Yaël Dillies (Oct 14 2022 at 13:37):

What is the mathlib statement?

Heather Macbeth (Oct 14 2022 at 13:38):

docs#box_integral.has_integral_GP_divergence_of_forall_has_deriv_within_at

Heather Macbeth (Oct 14 2022 at 13:39):

or docs#measure_theory.integral_divergence_of_has_fderiv_within_at_off_countable for a less technical version

Yaël Dillies (Oct 14 2022 at 13:41):

Possibly! but then you would need to make sense of a face of an order-connected set, which at least requires they be bounded (after all, univ is order-connected and msot certainly doesn't have faces).

Heather Macbeth (Oct 14 2022 at 13:45):

I mean, I wonder if you could prove something closer to the classic statement of the divergence theorem (involving a surface integral over the boundary), which doesn't involve faces.

Yaël Dillies (Oct 14 2022 at 13:46):

Ahah. So what do you mean by "extension of the divergence theorem version proved by Yury"? If you mean "technically close", I would doubt it, and if you mean "stronger version", I have no idea because we know Yury worked hard to make his assumptions weak.

Heather Macbeth (Oct 14 2022 at 13:47):

Yury's assumptions are very weak on the functions involved, and very strong on the domains considered. I'm wondering (very speculatively) if you can enlarge the class of applicable domains.

Yaël Dillies (Oct 14 2022 at 13:49):

You can write any order-connected set as the (most definitely not disjoint) union of the boxes contained within it. Does that help?

Heather Macbeth (Oct 14 2022 at 13:51):

No.
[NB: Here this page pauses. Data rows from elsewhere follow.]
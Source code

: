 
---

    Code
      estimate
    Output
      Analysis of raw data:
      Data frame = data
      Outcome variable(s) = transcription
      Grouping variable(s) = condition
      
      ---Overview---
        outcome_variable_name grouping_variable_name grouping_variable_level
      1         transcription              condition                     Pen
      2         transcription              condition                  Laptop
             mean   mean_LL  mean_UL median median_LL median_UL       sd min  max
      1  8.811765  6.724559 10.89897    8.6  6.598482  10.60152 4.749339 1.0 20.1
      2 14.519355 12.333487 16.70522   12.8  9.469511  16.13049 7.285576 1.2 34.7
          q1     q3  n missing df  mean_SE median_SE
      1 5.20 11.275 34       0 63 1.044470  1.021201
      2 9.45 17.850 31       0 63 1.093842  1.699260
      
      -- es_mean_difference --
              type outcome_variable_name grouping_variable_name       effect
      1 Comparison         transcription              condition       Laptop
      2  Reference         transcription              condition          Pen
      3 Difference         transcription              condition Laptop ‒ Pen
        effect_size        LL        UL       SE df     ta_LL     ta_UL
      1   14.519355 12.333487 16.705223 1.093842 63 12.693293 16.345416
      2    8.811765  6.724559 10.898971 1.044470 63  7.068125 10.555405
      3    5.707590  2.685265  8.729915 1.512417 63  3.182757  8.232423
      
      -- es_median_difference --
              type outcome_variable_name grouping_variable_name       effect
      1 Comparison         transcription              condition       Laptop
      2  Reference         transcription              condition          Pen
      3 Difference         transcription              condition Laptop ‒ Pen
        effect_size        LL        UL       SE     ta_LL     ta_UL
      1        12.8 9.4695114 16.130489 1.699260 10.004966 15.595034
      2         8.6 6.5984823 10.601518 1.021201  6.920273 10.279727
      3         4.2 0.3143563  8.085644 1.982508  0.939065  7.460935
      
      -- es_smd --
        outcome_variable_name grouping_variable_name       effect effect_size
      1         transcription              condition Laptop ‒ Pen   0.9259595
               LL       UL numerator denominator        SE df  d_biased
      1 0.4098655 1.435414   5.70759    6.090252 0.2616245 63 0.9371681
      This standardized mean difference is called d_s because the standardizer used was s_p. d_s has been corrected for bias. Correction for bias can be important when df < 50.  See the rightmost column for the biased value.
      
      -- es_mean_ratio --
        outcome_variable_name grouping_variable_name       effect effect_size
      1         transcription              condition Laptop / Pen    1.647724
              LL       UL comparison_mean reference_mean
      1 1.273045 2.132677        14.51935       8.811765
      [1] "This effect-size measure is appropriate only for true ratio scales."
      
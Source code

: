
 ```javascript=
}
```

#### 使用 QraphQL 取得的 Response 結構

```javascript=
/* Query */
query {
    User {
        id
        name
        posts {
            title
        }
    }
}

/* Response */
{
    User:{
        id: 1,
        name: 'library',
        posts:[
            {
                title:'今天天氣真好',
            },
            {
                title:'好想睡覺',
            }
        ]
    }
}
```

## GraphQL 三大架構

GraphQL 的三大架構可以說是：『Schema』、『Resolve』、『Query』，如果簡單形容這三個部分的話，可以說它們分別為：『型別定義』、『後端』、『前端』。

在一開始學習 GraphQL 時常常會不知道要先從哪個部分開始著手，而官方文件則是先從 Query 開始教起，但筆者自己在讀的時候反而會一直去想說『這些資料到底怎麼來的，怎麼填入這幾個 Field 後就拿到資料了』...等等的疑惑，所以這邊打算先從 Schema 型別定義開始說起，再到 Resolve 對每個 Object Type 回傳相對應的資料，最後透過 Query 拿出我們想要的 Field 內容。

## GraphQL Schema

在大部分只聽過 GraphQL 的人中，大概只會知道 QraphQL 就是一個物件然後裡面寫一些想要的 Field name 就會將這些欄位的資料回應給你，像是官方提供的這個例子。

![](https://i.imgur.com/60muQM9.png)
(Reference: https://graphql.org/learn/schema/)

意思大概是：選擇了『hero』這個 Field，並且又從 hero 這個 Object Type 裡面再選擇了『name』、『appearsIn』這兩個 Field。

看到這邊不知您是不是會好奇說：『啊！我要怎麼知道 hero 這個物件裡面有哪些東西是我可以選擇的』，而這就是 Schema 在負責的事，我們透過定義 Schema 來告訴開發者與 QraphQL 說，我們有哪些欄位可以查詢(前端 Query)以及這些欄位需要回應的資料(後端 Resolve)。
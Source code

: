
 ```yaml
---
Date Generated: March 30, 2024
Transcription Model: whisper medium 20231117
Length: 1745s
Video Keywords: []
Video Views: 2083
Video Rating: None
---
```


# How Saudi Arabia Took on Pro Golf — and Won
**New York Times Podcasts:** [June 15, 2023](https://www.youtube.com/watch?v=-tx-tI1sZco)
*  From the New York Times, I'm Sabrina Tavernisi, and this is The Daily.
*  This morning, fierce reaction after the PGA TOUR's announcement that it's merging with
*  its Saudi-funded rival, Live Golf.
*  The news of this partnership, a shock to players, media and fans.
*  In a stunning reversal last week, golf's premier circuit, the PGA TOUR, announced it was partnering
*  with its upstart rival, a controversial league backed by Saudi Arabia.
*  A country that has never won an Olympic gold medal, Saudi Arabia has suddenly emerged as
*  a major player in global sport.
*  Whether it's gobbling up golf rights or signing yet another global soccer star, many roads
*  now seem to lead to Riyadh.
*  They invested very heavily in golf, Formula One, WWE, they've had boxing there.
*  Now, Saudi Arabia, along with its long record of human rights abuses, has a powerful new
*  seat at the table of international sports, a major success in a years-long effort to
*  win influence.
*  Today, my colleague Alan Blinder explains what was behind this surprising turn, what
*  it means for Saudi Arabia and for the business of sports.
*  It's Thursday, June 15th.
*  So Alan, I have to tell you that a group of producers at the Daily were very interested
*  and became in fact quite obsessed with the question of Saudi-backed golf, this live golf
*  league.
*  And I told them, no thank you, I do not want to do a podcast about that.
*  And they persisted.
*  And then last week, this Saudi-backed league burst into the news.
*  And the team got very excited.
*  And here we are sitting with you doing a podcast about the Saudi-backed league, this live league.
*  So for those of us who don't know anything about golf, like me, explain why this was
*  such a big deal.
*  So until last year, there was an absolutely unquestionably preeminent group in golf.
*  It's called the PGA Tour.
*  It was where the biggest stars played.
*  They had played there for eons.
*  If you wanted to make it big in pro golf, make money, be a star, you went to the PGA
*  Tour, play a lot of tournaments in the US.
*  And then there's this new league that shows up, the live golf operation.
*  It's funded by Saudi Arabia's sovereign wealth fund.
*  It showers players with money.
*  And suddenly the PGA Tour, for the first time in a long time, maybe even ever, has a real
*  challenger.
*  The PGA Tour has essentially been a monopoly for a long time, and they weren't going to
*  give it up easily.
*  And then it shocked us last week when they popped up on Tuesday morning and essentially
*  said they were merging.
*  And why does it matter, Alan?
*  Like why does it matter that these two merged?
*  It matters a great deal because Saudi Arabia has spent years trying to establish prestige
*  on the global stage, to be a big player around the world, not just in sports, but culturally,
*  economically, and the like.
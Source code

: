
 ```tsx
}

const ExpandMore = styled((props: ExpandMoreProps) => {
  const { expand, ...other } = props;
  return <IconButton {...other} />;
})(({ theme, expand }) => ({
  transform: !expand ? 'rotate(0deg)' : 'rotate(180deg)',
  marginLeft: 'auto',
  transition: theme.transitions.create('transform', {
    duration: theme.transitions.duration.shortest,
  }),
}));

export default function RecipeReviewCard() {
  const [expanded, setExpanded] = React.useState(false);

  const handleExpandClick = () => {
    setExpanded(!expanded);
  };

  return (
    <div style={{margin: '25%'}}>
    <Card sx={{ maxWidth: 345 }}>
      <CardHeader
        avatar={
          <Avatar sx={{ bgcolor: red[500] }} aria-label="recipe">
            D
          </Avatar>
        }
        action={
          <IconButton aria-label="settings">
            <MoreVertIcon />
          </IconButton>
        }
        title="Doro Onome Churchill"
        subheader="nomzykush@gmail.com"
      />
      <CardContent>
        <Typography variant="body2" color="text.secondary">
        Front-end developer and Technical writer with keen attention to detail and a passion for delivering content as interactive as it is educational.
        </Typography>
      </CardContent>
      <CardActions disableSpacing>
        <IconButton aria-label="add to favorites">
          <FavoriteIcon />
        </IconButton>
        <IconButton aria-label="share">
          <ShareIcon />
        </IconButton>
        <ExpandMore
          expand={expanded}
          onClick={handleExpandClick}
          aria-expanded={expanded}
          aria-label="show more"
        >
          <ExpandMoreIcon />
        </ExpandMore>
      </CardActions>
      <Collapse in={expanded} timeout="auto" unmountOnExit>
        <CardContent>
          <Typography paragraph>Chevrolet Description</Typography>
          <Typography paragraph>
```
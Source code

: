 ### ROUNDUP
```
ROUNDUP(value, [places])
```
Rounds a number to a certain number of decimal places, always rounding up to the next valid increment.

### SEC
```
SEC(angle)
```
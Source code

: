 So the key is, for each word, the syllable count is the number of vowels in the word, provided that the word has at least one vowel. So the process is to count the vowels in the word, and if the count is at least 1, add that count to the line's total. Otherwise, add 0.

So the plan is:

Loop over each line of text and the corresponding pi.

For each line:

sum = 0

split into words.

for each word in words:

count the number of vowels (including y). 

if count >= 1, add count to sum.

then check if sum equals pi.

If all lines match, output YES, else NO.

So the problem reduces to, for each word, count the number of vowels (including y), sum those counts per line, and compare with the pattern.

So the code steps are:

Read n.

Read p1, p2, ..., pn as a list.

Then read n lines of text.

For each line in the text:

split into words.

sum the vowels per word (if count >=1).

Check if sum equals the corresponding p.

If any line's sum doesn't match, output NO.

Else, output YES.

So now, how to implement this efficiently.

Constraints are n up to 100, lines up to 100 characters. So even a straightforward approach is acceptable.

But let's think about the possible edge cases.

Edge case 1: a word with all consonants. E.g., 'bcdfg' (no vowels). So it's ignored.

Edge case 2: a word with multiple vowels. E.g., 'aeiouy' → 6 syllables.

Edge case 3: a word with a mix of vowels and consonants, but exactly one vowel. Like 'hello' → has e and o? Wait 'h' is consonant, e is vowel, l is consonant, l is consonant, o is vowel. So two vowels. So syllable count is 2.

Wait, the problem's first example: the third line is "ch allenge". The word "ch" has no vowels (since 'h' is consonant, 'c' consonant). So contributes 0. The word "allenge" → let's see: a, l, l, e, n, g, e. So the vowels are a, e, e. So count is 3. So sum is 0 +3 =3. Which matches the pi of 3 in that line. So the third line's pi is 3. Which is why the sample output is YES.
I'm imagining (to repeat, very speculatively) some exhaustion where you add in more and more disjoint but smaller and smaller boxes.

Yaël Dillies (Oct 14 2022 at 13:53):

That should still work, but sounds hard to put in practice, and I wouldn't say order-connectedness is the right concept here (it's not even preserved by 90° rotations).

Yaël Dillies (Oct 14 2022 at 13:54):

I guess the same criticism applies to order-connected -> null-measurable.

Heather Macbeth (Oct 14 2022 at 13:54):

Yaël Dillies said:

That should still work

You're already more sure than I am, then :)

Yaël Dillies (Oct 14 2022 at 13:55):

In the sense that you can write an order-connected set as a union of disjoint boxes in this way! I don't actually know whether the measure theory machinery follows.

Heather Macbeth (Oct 14 2022 at 13:57):

Anyway, you can do that kind of exhaustion for many sets (at a minimum, all open sets), but I guess what the order-connectedness gives you is that you don't need to think very hard in making it. You can always just grab two endpoints in the set and their associated box is in the set.

Yaël Dillies (Oct 14 2022 at 14:00):

Yes, and then you can split the original set minus the box you removed along the planes of the box you removed, which gives you 3 ^ dimension - 1 sets that are all order-connected.

Junyan Xu (Oct 14 2022 at 16:26):

I wonder why docs#set.ord_connected is a class while the simpler docs#set.nonempty etc. are not ...

Yaël Dillies (Oct 14 2022 at 16:30):

I think it's because it appears as an argument in some instances. Granted, those should probably use fact instead.